Robotic technology is employed in the preparation of most arrays. The DNA sequences are bound to a surface such as a nylon membrane or glass slide at precisely defined locations on a grid. Using an alternate method, some arrays are produced using laser lithographic processes and are referred to as biochips or gene chips. The composition of DNA on the arrays is of two general types:
- Oligonucleotides or DNA fragments (approximately 20-25 nucleotide bases). These arrays are frequently used in genotyping experiments. The sequences of alternate gene forms may be included for detection of mutations or normal variants (polymorphisms).
- Complete or partial cDNA (approximately 500-5 000 nucleotide bases). These arrays are generally used for relative gene expression analysis of two or more samples; however, oligonucleotide-based arrays may also be used for these studies.

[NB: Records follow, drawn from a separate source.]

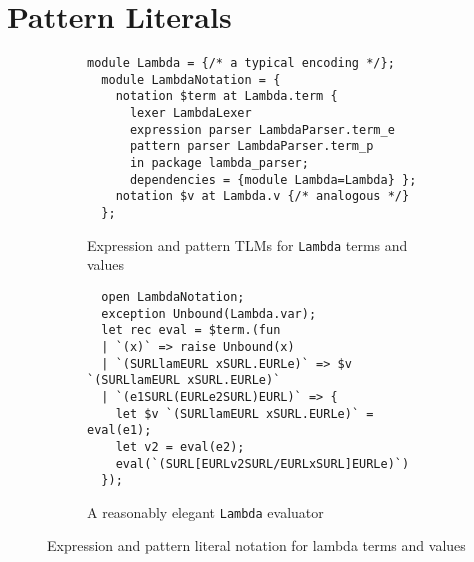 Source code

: \documentclass[acmsmall]{acmart}
\makeatletter
\renewcommand{\subsubsection}{%
  \@startsection{subsubsection}{3}%
  {\z@}{1ex \@plus .2ex \@minus .2ex}{-1em}%
  {\normalfont\normalsize\bfseries}%
}
\newcommand{\li}[1]{\lstinline[basicstyle=\ttfamily\fontsize{9pt}{1em}\selectfont]{#1}}
\newcommand{\lismall}[1]{\lstinline[basicstyle=\ttfamily\fontsize{9pt}{1em}\selectfont]{#1}}
\makeatother
\begin{document}



\section{Pattern Literals}
\label{sec:sptsms}

\begin{figure}[t]
\begin{subfigure}[t]{0.55\textwidth}
\begin{lstlisting}[morekeywords={expression}]
  module Lambda = {/* a typical encoding */};
  module LambdaNotation = {
    notation $term at Lambda.term { 
      lexer LambdaLexer
      expression parser LambdaParser.term_e
      pattern parser LambdaParser.term_p
      in package lambda_parser;
      dependencies = {module Lambda=Lambda} };
    notation $v at Lambda.v {/* analogous */}
  };
\end{lstlisting}
\vspace{-6px}
\caption{Expression and pattern TLMs for \lismall{Lambda} terms and values}
\label{fig:lam}
\vspace{2px}
\end{subfigure}
\hfill
\begin{subfigure}[t]{0.42\textwidth}
\begin{lstlisting}
  open LambdaNotation;
  exception Unbound(Lambda.var);
  let rec eval = $term.(fun 
  | `(x)` => raise Unbound(x)
  | `(SURLlamEURL xSURL.EURLe)` => $v `(SURLlamEURL xSURL.EURLe)`
  | `(e1SURL(EURLe2SURL)EURL)` => {
    let $v `(SURLlamEURL xSURL.EURLe)` = eval(e1);
    let v2 = eval(e2);
    eval(`(SURL[EURLv2SURL/EURLxSURL]EURLe)`) 
  });
\end{lstlisting}
\vspace{-6px}
\caption{A reasonably elegant \lismall{Lambda} evaluator}
\label{fig:lam-eval}
\end{subfigure}
\caption{Expression and pattern literal notation for lambda terms and values}
\vspace{-8px}
\label{fig:lam-example}
\end{figure}
\end{document}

DNA samples are prepared from the cells or tissues of interest. For genotyping analysis, the sample is genomic DNA. For expression analysis, the sample is cDNA, DNA copies of RNA. The DNA samples are tagged with a radioactive or fluorescent label and applied to the array. Single stranded DNA will bind to a complementary strand of DNA. At positions on the array where the immobilized DNA recognizes a complementary DNA in the sample, binding or hybridization occurs. The labeled sample DNA marks the exact positions on the array where binding occurs, allowing automatic detection. The output consists of a list of hybridization events, indicating the presence or the relative abundance of specific DNA sequences that are present in the sample.